Testo del provvedimento
Ordinanza di Cassazione Penale Sez. 7 Num. 2317 Anno 2025
Penale Ord. Sez. 7 Num. 2317 Anno 2025
Presidente: COGNOME
Relatore: COGNOME
Data Udienza: 05/12/2024
ORDINANZA
sul ricorso proposto da:
NOME nato a SAN DONA DI PIAVE il 03/05/1973
avverso l’ordinanza del 19/06/2024 del TRIB. SORVEGLIANZA di VENEZIA
dato avviso alle parti;
udita la relazione svolta dal Consigliere NOME COGNOME;
RITENUTO IN FATTO E CONSIDERATO IN DIRITTO
Visti gli atti.
Esaminati il ricorso ed il provvedimento impugnato.
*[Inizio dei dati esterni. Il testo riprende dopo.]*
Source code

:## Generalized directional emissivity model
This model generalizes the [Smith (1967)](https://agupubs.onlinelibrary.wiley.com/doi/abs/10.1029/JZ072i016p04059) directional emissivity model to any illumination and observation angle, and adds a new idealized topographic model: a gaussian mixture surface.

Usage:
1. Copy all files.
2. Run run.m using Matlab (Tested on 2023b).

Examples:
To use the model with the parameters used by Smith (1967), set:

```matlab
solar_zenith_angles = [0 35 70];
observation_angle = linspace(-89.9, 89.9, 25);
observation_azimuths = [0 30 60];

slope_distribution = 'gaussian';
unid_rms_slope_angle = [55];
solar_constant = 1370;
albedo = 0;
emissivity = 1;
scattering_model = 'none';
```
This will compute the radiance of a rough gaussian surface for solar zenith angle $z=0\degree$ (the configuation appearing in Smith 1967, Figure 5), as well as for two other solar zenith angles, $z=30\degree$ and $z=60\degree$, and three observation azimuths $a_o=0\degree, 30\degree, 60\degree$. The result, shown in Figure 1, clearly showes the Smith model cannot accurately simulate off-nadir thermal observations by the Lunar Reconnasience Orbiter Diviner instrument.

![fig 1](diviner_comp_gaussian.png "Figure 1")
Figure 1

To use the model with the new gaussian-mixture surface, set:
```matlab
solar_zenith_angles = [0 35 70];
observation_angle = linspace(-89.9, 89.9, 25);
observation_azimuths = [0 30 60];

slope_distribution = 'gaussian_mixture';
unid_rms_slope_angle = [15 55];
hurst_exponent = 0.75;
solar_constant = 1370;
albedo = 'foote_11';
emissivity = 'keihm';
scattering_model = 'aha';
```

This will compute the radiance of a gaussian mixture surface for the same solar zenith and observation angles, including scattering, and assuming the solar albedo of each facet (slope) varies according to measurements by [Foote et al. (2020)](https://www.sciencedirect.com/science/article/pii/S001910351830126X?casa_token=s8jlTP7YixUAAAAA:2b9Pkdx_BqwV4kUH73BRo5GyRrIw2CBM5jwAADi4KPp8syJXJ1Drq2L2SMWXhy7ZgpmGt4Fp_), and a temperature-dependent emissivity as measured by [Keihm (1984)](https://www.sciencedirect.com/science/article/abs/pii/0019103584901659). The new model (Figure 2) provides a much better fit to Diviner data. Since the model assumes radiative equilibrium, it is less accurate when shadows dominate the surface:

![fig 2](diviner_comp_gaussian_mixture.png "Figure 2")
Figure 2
Considerato che il ricorso proposto da NOME COGNOME è manifestamente infondato poiché esso riguarda la richiesta ex art. 35-ter Ord. pen. per il periodo di detenzione presso il carcere di Vicenza che, però, non era stata oggetto della domanda originaria, essendo stata introdotta soltanto in sede di reclamo avanti il Tribunale sorveglianza di Venezia;
Ritenuto, in particolare, che il ricorso difetta del requisito della autosuffici poiché il condannato ha omesso di allegare allo stesso l’originaria domanda e, in ogni caso, non ha indicato con quale atto aveva richiesto di valutare anche il periodo di carcerazione sofferta presso il carcere sopra indicato;
Rilevato che il ricorso deve essere, pertanto, dichiarato inammissibile e che il ricorrente deve essere condannato, in forza del disposto dell’art. 616 cod. proc. pen., a pagamento delle spese processuali e della somma, ritenuta congrua, di euro tremila in favore della Cassa delle ammende, non esulando profili di colpa nella presentazione del ricorso (Corte cost., sent. n. 186 del 2000);
P.Q.M.
Dichiara inammissibile il ricorso e condanna il ricorrente al pagamento delle spese processuali e della somma di euro tremila in favore della Cassa delle ammende. Così deciso in Roma, il 5 dicembre 2024.